There was my answer: I was forgetting what I was like, forgetting what kind of person I was…because I was not vigilantly being a doer of the Word. Often, the answer to our struggles is simple in principle, but very difficult in practice. Such is the case here…all I have to do is be a doer of the Word. On one hand simple, a “duh” answer…very “Sunday School.” On the other hand, impossible. Thankfully, before I started to bemoan the fact that it was impossible, I remembered the fact that with God all things are possible.
As I meditated and talked to God about these things this past week, I realized with horror that I had fallen into something I had desperately tried to avoid. Looking over the landscape of contemporary evangelicalism in America and seeing all the damage that had been done in the emergent church in the name of relevance, I had always vowed that I would not compromise… that I would hold to my biblical convictions, no matter how unpopular. But compromise I did…in the name of relevance.
1 Corinthians 9:22 says, “I have become all things to all men, that I may by all means save some.” But in trying to become all things to all men, I had lost myself. This is a delicately thin line to walk…in trying to become all things to all men for the sake of the Gospel, I felt like I was constantly on the verge of compromise, worldliness, sin, and idolatry. The path of lifestyle evangelism is extremely narrow, with deep chasms on both sides. Err too much on the side of separatism, and you fall into the gorge of the holy huddle. You become useless in the work of the Gospel because you have no connection with the world. This gorge is relatively easier to climb out of, and continuing onward on the narrow path is very possible. However, err too much on the side of relevance, and you fall into the gorge of salt that has lost it’s saltiness. You are no longer good for anything, except to be thrown out and trampled under people’s feet.

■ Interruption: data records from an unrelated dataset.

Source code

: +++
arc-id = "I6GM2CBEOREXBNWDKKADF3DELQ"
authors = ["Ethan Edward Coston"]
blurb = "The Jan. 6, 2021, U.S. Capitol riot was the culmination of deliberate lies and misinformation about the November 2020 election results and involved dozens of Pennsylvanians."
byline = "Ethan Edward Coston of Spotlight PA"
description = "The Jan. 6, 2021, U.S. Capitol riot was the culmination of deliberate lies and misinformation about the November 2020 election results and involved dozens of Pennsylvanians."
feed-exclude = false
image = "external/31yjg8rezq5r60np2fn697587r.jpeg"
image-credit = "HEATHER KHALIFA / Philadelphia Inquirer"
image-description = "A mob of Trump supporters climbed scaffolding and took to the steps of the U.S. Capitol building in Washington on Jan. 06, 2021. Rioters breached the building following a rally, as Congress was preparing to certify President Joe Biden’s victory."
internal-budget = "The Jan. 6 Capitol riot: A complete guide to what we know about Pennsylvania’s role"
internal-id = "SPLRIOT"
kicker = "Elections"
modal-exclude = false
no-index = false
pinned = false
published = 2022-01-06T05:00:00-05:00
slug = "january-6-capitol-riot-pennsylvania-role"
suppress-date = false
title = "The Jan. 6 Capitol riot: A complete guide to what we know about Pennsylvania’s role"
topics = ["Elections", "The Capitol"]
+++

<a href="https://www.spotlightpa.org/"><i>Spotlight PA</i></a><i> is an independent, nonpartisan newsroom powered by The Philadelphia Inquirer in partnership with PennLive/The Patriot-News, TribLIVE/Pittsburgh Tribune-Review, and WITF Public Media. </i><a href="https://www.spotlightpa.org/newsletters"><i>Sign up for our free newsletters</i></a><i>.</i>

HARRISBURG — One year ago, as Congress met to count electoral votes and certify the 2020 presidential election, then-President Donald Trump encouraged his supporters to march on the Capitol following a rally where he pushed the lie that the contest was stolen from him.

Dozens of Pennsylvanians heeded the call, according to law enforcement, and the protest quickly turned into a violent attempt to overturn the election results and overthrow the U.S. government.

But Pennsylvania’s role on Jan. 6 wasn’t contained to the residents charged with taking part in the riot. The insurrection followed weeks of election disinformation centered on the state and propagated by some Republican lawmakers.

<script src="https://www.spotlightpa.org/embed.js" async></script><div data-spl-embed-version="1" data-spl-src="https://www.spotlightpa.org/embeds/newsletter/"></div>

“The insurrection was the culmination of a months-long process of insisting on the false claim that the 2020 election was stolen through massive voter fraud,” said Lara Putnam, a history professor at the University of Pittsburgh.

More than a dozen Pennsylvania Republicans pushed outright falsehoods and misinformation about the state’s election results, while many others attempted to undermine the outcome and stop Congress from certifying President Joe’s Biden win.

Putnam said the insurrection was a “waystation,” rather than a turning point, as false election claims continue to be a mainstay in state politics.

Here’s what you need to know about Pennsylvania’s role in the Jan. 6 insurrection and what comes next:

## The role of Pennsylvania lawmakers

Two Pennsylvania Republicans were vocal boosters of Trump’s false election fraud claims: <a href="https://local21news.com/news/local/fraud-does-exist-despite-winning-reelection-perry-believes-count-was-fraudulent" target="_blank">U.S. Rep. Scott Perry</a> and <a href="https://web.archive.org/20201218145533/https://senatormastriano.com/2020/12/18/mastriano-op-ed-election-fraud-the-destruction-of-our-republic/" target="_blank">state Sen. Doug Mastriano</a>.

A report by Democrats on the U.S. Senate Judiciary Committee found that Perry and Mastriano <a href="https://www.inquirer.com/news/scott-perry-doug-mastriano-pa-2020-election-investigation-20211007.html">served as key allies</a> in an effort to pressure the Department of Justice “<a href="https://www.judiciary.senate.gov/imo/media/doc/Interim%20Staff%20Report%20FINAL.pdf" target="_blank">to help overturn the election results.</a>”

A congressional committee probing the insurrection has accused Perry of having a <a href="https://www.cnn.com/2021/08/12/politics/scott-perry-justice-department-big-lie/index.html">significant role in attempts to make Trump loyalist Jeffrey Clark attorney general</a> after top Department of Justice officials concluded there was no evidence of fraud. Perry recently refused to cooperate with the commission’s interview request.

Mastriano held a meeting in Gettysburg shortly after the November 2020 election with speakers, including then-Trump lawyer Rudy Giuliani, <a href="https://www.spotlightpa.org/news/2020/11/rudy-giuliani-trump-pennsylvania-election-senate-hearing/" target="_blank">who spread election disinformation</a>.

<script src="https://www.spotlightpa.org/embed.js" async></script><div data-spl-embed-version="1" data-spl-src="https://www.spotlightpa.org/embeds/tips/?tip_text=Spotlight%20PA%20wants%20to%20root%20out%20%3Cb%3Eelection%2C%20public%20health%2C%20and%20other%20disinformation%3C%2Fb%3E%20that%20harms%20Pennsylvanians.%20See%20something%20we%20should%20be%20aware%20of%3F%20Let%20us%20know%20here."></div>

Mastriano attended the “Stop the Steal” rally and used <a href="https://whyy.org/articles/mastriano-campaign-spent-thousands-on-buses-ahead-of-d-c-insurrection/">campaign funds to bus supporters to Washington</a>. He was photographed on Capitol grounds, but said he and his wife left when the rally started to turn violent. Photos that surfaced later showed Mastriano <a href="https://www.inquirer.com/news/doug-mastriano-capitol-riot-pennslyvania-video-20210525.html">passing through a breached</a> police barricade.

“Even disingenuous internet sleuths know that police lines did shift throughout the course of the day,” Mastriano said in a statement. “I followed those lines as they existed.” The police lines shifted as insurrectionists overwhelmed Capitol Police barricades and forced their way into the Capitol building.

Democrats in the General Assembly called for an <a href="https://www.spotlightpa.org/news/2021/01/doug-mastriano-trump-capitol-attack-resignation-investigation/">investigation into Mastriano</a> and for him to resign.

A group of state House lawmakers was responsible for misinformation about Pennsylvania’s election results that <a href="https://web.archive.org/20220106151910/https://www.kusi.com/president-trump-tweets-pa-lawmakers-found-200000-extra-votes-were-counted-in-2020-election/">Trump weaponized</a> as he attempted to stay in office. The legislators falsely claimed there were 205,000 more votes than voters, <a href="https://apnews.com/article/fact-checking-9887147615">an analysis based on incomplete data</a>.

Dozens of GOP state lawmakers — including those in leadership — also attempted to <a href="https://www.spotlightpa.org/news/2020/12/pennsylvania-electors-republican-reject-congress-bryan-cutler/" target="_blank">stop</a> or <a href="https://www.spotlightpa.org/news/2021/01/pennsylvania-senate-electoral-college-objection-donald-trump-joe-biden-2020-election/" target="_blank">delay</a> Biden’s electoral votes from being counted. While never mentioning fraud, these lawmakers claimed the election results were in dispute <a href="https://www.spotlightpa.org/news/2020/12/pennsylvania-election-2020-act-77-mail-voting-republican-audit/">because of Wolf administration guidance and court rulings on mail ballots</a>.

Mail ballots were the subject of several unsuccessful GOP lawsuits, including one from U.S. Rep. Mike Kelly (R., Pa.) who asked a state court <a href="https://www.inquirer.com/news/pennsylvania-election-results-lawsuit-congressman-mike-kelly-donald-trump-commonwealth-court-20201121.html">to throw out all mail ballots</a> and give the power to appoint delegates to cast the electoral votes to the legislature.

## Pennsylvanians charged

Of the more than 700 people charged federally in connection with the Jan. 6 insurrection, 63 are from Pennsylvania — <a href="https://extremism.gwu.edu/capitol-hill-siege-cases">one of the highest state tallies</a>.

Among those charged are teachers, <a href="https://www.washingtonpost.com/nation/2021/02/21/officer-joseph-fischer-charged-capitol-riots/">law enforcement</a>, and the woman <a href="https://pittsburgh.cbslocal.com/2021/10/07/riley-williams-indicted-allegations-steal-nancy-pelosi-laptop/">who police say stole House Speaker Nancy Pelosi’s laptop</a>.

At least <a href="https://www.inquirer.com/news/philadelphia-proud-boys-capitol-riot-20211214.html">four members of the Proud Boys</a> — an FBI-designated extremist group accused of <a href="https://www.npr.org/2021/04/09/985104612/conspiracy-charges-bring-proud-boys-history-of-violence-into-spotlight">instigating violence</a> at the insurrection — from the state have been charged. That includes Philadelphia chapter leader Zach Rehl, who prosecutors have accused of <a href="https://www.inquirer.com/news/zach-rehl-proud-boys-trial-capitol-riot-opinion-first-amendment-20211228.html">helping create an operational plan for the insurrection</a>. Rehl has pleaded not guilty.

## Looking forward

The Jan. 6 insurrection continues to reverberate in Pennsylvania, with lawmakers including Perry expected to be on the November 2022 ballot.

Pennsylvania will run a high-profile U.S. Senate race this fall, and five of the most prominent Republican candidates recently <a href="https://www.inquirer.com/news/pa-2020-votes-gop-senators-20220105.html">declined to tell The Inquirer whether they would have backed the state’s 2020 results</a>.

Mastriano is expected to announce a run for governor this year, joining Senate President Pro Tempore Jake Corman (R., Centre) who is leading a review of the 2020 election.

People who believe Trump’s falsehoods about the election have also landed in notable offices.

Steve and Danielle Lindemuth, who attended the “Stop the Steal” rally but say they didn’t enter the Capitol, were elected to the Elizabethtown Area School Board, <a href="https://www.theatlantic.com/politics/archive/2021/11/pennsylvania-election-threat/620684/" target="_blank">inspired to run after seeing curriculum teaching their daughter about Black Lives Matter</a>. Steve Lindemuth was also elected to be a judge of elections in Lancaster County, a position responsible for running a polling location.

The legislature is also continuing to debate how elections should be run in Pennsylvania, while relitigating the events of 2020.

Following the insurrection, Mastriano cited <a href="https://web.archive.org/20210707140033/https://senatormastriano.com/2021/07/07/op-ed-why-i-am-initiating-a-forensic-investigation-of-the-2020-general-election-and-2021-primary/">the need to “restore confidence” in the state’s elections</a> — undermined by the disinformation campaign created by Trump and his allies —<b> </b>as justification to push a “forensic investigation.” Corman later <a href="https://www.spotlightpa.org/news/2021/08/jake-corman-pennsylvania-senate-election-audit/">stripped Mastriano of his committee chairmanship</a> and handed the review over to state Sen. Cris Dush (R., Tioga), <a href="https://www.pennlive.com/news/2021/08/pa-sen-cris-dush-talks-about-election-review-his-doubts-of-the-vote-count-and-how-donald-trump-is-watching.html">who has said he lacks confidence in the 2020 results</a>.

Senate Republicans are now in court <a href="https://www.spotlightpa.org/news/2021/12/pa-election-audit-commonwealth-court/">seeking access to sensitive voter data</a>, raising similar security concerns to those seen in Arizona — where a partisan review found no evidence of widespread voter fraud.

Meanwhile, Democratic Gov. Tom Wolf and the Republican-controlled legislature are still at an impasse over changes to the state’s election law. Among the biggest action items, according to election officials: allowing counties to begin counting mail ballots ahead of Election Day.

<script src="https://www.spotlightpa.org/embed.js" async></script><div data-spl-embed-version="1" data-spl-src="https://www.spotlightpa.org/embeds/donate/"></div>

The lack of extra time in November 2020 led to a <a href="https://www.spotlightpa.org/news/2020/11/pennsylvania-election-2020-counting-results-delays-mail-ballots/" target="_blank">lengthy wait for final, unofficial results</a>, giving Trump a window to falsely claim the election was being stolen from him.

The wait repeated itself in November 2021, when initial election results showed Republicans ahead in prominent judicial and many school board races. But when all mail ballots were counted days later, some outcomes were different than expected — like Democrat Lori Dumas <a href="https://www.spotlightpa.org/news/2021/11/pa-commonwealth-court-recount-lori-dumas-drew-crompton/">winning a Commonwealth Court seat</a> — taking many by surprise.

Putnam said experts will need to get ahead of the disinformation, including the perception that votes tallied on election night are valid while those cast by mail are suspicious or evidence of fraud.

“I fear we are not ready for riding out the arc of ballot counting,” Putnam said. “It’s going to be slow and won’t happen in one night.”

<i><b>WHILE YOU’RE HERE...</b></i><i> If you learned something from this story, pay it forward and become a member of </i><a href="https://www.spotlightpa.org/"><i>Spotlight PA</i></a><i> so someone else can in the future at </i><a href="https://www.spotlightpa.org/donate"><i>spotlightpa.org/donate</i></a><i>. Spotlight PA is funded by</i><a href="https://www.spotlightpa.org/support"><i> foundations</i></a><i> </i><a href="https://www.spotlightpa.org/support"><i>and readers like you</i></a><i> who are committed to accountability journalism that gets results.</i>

You are of no use because you are just like the world. This gorge is incredibly difficult to climb out of. But not impossible, mind you, with God. This latter scenario is the predicament I find myself currently in. Throughout the course of this past year, I found myself becoming more worldly-minded, but the people around me were not becoming more spiritually-minded.
Is there a way to be relevant without compromising? I was trying to walk that line all of this past school year, but I failed miserably. Paul did it, so it must be possible. At Chapter Focus Week, the reason why I had failed hit me like a lightening bolt. It was because I had gotten things backwards. I tried so hard to be relevant that before I knew it, I was cruising along the road of relevance while wondering how I had thrown my biblical convictions out the window…and I was constantly wondering how I could live according to His Word again. What I should have done from the beginning was live as a doer of the Word while wondering how to be relevant. I should have never done it the other way around, live a “relevant” lifestyle while wondering how to be a doer of the Word. No wonder I immediately forgot what kind of person I was.
I have come back from CFW so ready to intensify my pursuit once again. Consecrated heart. Radical purity and holiness. Life of fasting and prayer. Abiding in His Word. Justice for the oppressed. I AM AFTER HIS HEART.